Ruby on Rails Friday, April 1, 2011

My application has the following models:

Form
Field
FieldForm
Value
Record

(and others that are irrelevant to the question)

In a Form, I have many Fields and for a Field, there are many Forms. The
idea is to generate a form with customizable Fields. The Field has an
attribute called "type" that defines what control will be rendered
(input:text, input:checkbox, etc) and "format", that defines what data
validation will be made. It can be a date, a phone number or something
else.

The FieldForm has attributes to reference Field and Form, and also
max_length, min_length, unique and required, as well. These attrs are
there because they don't depend directly on Field type and can vary
between forms.

The unique attribute is specially critical. It allow the user to specify
what field will be used to check duplicities (for example, denying a
user to register a form with the same email twice). It's a boolean field
and for a Form, just one field will be "unique".

The Value model is a simple dictionary to use with the Fields that are
radio, select or checkbox. A Field can have many Values.

Finally, the Record model has attributes to save the reference of a
FieldForm, the reference of a Value and a data field that corresponds to
the user input, if Field is something that can be manually entered,
there is no need to reference Value, so it can be null or zero.

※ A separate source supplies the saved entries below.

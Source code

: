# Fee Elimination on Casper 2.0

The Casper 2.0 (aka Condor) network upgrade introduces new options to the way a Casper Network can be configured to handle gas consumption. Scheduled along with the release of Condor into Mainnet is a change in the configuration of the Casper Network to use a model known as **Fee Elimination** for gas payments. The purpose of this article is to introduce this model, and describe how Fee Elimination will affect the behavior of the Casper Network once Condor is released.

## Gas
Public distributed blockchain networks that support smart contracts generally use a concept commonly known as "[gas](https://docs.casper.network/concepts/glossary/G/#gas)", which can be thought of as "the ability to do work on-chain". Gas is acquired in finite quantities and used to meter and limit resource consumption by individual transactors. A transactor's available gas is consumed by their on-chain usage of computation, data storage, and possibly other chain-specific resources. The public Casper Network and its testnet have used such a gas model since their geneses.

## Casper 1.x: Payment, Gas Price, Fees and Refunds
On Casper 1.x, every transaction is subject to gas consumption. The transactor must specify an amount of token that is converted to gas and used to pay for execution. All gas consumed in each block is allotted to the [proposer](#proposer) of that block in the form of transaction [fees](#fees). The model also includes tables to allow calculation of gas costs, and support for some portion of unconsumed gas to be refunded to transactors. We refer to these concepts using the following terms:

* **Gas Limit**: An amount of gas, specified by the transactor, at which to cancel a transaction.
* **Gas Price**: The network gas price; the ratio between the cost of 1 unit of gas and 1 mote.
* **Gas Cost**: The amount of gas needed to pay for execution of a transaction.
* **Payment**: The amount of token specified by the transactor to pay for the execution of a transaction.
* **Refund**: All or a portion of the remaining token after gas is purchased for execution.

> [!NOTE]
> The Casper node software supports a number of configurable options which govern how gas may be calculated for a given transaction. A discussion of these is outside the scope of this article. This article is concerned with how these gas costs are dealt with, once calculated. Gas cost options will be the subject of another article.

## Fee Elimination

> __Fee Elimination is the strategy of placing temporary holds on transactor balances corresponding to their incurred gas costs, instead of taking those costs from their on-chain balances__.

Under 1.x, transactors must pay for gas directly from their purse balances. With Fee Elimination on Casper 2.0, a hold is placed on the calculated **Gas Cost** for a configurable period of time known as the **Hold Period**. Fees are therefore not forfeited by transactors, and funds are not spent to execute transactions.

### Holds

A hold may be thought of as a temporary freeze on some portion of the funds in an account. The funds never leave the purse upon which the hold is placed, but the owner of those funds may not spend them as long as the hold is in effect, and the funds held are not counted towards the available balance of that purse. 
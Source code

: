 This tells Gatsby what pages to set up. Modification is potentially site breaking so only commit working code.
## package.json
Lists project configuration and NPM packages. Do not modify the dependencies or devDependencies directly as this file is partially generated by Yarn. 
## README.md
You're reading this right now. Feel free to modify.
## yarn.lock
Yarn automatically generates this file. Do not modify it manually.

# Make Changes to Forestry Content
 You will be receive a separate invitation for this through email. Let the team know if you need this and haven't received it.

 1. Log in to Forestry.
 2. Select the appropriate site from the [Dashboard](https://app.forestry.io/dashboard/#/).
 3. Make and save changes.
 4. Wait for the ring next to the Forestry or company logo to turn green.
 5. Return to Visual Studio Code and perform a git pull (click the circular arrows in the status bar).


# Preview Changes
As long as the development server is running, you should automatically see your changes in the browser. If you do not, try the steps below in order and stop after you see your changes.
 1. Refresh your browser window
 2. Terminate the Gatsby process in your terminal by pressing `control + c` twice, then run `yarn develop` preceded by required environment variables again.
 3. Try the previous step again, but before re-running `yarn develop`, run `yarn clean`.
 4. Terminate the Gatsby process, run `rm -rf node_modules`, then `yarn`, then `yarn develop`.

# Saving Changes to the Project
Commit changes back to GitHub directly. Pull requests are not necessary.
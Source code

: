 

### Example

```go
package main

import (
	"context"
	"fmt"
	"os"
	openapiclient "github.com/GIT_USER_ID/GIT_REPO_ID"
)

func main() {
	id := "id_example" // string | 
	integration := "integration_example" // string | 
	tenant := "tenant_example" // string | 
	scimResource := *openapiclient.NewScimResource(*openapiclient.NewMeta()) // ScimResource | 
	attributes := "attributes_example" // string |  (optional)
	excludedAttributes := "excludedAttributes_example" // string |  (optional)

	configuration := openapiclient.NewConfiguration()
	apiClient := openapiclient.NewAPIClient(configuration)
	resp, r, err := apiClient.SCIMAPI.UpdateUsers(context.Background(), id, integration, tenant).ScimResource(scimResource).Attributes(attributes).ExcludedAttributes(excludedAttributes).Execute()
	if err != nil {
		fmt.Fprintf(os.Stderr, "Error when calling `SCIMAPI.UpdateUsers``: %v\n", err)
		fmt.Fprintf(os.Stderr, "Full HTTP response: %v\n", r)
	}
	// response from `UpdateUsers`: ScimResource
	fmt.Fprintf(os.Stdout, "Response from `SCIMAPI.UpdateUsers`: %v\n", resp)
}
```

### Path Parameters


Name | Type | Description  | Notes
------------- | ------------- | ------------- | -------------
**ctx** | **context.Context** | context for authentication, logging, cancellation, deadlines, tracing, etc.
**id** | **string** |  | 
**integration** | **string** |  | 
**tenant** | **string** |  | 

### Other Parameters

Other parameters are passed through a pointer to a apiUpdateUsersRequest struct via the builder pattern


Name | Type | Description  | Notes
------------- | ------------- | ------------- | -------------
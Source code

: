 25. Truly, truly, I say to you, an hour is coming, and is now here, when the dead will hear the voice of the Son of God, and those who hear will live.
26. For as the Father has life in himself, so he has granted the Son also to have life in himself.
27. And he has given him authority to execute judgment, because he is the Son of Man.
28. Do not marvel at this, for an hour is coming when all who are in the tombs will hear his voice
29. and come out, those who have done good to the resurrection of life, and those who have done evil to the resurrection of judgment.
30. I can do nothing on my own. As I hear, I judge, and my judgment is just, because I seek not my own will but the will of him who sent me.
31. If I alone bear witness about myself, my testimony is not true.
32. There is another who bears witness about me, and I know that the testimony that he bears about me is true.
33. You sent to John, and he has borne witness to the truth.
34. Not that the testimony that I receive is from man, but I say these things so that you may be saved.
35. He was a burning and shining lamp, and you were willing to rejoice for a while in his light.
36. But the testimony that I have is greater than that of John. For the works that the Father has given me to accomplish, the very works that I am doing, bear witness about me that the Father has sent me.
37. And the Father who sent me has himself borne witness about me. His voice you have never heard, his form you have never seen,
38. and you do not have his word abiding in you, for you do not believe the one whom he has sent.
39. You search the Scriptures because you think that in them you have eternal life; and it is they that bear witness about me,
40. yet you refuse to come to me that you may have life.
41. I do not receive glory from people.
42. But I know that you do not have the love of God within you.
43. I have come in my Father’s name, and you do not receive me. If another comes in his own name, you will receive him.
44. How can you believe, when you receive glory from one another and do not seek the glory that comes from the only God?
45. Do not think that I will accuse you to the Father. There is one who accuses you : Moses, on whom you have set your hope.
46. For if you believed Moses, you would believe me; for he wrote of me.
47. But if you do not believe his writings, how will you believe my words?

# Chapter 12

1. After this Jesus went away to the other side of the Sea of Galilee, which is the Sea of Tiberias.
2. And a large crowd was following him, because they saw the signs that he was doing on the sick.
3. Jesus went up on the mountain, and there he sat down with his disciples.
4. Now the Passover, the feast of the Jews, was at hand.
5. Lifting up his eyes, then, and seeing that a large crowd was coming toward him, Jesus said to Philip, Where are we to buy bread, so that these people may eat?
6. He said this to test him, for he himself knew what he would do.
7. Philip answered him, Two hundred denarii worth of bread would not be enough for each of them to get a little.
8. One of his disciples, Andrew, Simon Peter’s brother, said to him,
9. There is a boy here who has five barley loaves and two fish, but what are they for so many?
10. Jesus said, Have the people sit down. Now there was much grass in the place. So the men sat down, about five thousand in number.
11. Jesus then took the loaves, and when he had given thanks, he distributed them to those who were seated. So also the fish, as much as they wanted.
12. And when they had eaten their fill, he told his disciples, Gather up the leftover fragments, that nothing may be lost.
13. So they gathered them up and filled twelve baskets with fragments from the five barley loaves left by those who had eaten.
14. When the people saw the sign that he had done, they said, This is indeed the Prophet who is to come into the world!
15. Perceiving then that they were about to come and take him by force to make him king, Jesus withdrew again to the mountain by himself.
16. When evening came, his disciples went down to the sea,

Well... The complicated part comes now. I haven't idea on how to
implement the validation. If the validation is done in the controller, I
don't know how to show the errors that could happen (errors.add_to_base
doesn't work because 'errors' object belongs to the model). If the
validation is done in the model, I'll mighty be breaking 50% of the MVC
rules by including references of other models into the Record model
skeleton.

For instance, this is the method I use to check duplicates:

(actually it is part of Records controller)

private
def _exists_by_unique? form, records

data = nil

unique_field = FieldForm.where(:form_id => form.id, :unique =>
true).first

if not records or not unique_field

false

else

records.each do |record|

if record.field_form_id == unique_field.id

data = record.data

end

end

if data

Record.exists? ["field_form_id = ? AND data = ?",
unique_field.id, data ]

end

end

end

It returns true if the record is duplicate or false if it is not or
there is no unique field defined.

I think it's pretty absurd to put this method in the model! And so the
further validations the Records must do before saving into the db, like
checking if record.data.length is in
field_form.min_length..field_form.max_length and if record.data.empty?
if field_form.required == true...

So, any suggestions to help me?

[ Please, have patience with me! I'm about 1 month working with Rails.